(Stored dataset items)
= Beginning of Section =

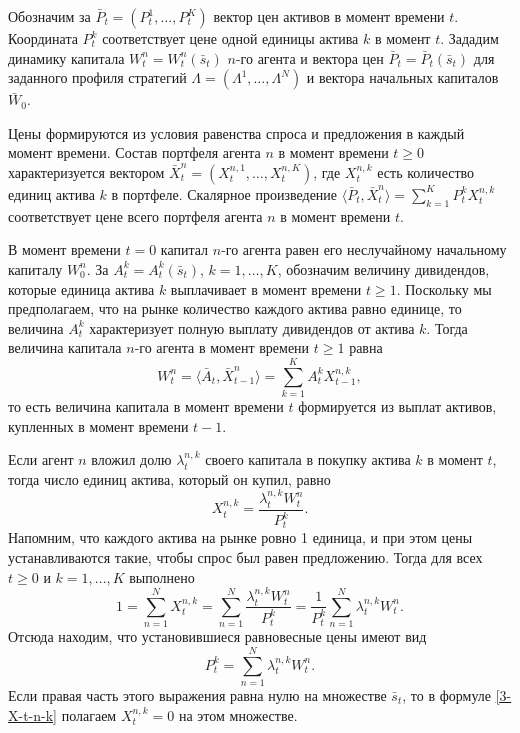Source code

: \documentclass[a4paper,12pt,russian]{article} %
\theoremstyle{definition}
\begin{document}
Обозначим за $\bar P_t = (P_{t}^1,\ldots,P_{t}^K)$ вектор цен активов в момент времени $t$.
Координата $P_{t}^k$  соответствует цене одной единицы актива $k$ в момент $t$.
Зададим динамику капитала $W_t^n = W_t^n(  \bar s_{t} )$ $n$-го агента и вектора цен $\bar P_t= \bar P_t( \bar s_{t} )$ для заданного профиля стратегий $\Lambda=(\Lambda^1,\dots,\Lambda^N)$ и вектора начальных капиталов $\bar W_0$.

Цены формируются из условия равенства спроса и предложения в каждый момент времени. 
Состав портфеля агента $n$ в момент времени $t\ge0$ характеризуется вектором $ \bar X_t^n=(X_{t}^{n,1},\dots,X_{t}^{n,K})$, где $X_{t}^{n,k}$ есть количество единиц актива $k$ в портфеле.
Скалярное произведение $\langle \bar P_{t}, \bar X_{t}^{n}\rangle=\sum_{k=1}^{K}P_{t}^k X_{t}^{n,k}$ соответствует цене всего портфеля агента $n$ в момент времени $t$.

В момент времени $t=0$ капитал $n$-го агента равен его неслучайному начальному капиталу $W_{0}^{n}$.
За $A_{t}^k = A_{t}^k(  \bar s_{t} )$, $k=1,\dots,K$,  обозначим величину дивидендов, которые единица актива $k$ выплачивает в момент времени $t\ge 1$. Поскольку мы предполагаем, что на рынке количество каждого актива равно единице, то величина $A_{t}^k$ характеризует полную выплату дивидендов от актива $k$. Тогда величина капитала $n$-го агента 
в момент времени $t\ge1$ равна
\begin{equation}
W_{t}^{n}=\langle \bar A_{t}, \bar X_{t-1}^{n}\rangle=\sum_{k=1}^{K}A_{t}^k X_{t-1}^{n,k},
\label{2-W-t-n}%
\end{equation}
то есть величина капитала в момент времени $t$ формируется из выплат активов, купленных в момент времени $t-1$.

Если агент $n$ вложил долю $\lambda_{t}^{n,k}$ своего капитала в покупку актива $k$ в момент $t$, тогда число единиц актива, который он купил, равно
\begin{equation}
X_{t}^{n,k} = \frac{\lambda_{t}^{n,k} W_t^n}{P_{t}^k}. \label{3-X-t-n-k}
\end{equation}
Напомним, что каждого актива на рынке ровно 1 единица, и при этом цены устанавливаются такие, чтобы спрос был равен предложению. Тогда для всех $t\ge0$ и $k=1,\dots,K$ выполнено
\[
1 = \sum_{n=1}^{N}X_{t}^{n,k} 
= \sum_{n=1}^{N}\frac{\lambda_{t}^{n,k}W_{t}^{n}}{P_{t}^k}= \frac{1}{P_{t}^k} \sum_{n=1}^{N}\lambda_{t}^{n,k}W_{t}^{n}.
\]
Отсюда находим, что установившиеся равновесные цены имеют вид
\begin{equation}
P_{t}^k = \sum_{n=1}^{N}\lambda_{t}^{n,k}W_{t}^{n}. \label{4-P-t-k}
\end{equation}
Если правая часть этого выражения равна нулю на множестве  $\bar s_{t} $, то в формуле \eqref{3-X-t-n-k} полагаем $X_{t}^{n,k}=0$ на этом множестве.
\end{document}
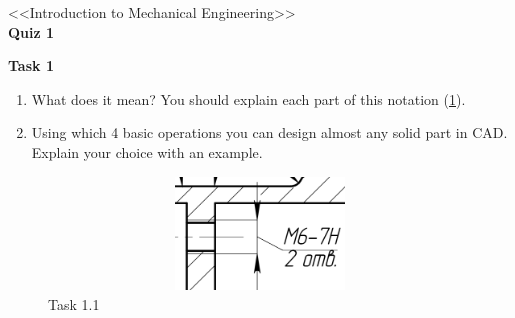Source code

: \documentclass[12pt]{article}
\newcommand\pic[1]{(\cref{#1})} %
\begin{document}
\begin{center}
    \LARGE <<Introduction to Mechanical Engineering>> \\ \textbf{Quiz 1}
\end{center}

\textbf{Task 1}
\begin{enumerate}
    \item What does it mean? You should explain each part of this notation \pic{fig:resources_quiz_1/quiz1_task1.png}.
    \item Using which 4 basic operations you can design almost any solid part in CAD. Explain your choice with an example.
\end{enumerate}
\begin{figure}[H]
    \centering\includegraphics[height=3cm,width=1\textwidth,keepaspectratio]{resources_quiz_1/quiz1_task1.png}
    \caption{Task 1.1}
    \label{fig:resources_quiz_1/quiz1_task1.png}
\end{figure}
\end{document}
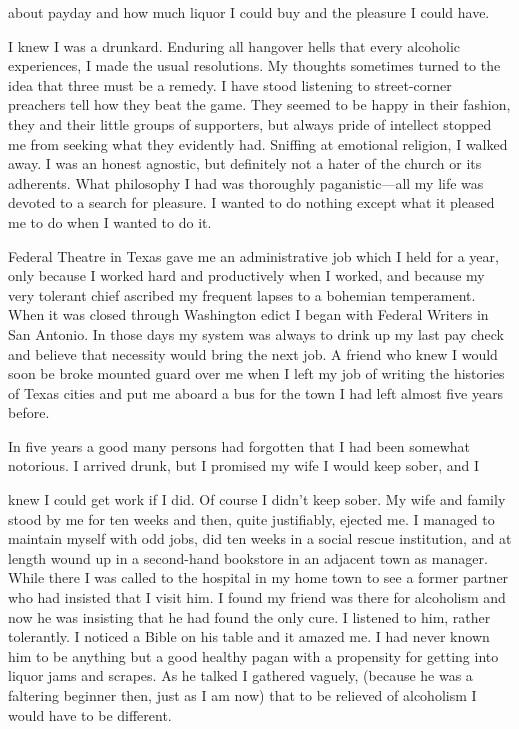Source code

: about payday and how much liquor I could buy and the pleasure I could have.

I knew I was a drunkard. Enduring all hangover hells that every alcoholic experiences, I made the usual resolutions. My thoughts sometimes turned to the idea that three must be a remedy. I have stood listening to street-corner preachers tell how they beat the game. They seemed to be happy in their fashion, they and their little groups of supporters, but always pride of intellect stopped me from seeking what they evidently had. Sniffing at emotional religion, I walked away. I was an honest agnostic, but definitely not a hater of the church or its adherents. What philosophy I had was thoroughly paganistic—all my life was devoted to a search for pleasure. I wanted to do nothing except what it pleased me to do when I wanted to do it.

Federal Theatre in Texas gave me an administrative job which I held for a year, only because I worked hard and productively when I worked, and because my very tolerant chief ascribed my frequent lapses to a bohemian temperament. When it was closed through Washington edict I began with Federal Writers in San Antonio. In those days my system was always to drink up my last pay check and believe that necessity would bring the next job. A friend who knew I would soon be broke mounted guard over me when I left my job of writing the histories of Texas cities and put me aboard a bus for the town I had left almost five years before.

In five years a good many persons had forgotten that I had been somewhat notorious. I arrived drunk, but I promised my wife I would keep sober, and I

knew I could get work if I did. Of course I didn’t keep sober. My wife and family stood by me for ten weeks and then, quite justifiably, ejected me. I managed to maintain myself with odd jobs, did ten weeks in a social rescue institution, and at length wound up in a second-hand bookstore in an adjacent town as manager. While there I was called to the hospital in my home town to see a former partner who had insisted that I visit him. I found my friend was there for alcoholism and now he was insisting that he had found the only cure. I listened to him, rather tolerantly. I noticed a Bible on his table and it amazed me. I had never known him to be anything but a good healthy pagan with a propensity for getting into liquor jams and scrapes. As he talked I gathered vaguely, (because he was a faltering beginner then, just as I am now) that to be relieved of alcoholism I would have to be different.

= End of Section =

* _Task objective_
Return only the part of the records above that opens with the line containing "Зададим динамику капитала" and closes with the line containing "Состав портфеля агента", ends included.

* _Solved problem_
Зададим динамику капитала $W_t^n = W_t^n(  \bar s_{t} )$ $n$-го агента и вектора цен $\bar P_t= \bar P_t( \bar s_{t} )$ для заданного профиля стратегий $\Lambda=(\Lambda^1,\dots,\Lambda^N)$ и вектора начальных капиталов $\bar W_0$.

Цены формируются из условия равенства спроса и предложения в каждый момент времени. 
Состав портфеля агента $n$ в момент времени $t\ge0$ характеризуется вектором $ \bar X_t^n=(X_{t}^{n,1},\dots,X_{t}^{n,K})$, где $X_{t}^{n,k}$ есть количество единиц актива $k$ в портфеле.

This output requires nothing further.